Rouleur: You were at the top of the sport for over a decade, how were you so consistent?

Alexander Kristoff: Training was always priority number one, and then everything else had to fit alongside the training: Family life, vacations, everything. As a professional, you had to do it. You cannot say, ‘Ah, my kid has a football game, I need to watch it before I go train.’ It has to be the other way around. So for sure you had to miss out on things. But I now feel a bit of relief that I can follow up with the kids more at home. I can help my wife at home. She's been under a huge pressure to have all this responsibility alone. If it was only me and my wife, I could race for a few more years. But it's not anymore — I have four kids, and soon to be five, so there are a lot of things to consider.

R: Did that professional pressure take away from the enjoyment of bike riding?

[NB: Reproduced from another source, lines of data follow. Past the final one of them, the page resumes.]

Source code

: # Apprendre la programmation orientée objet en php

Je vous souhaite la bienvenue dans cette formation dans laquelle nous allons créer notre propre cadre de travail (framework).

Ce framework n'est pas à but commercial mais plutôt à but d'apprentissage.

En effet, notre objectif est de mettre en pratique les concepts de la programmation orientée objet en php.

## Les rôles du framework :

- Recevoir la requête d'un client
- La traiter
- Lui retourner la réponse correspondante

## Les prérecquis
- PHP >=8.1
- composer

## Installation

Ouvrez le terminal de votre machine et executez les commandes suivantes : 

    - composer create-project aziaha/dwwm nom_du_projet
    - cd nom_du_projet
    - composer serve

AK: I enjoyed some of the training, at least in good weather, more as I got older. With age I started to appreciate the training sessions, even if they were at a maximum effort. But I kind of enjoyed racing less and less. I enjoyed it more when I was younger, and less as I got older. I don't know why, but that's what we are paid to do, we have to race and to get results. Of course, there is pressure, but I was always good at coping with pressure — I cannot do anything about it. So I don't really know why I didn't enjoy it so much. But for sure, the speed got higher, it got more dangerous. I think it's as simple as that. So maybe it's because everything became more on the limit. We went faster into corners, we went faster in the sprints, we went faster downhill. We braked later because we had better brakes, so we could go faster into the corners and brake later. So everything had less margin of error and maybe that's why I enjoyed it less, because I felt it was more dangerous.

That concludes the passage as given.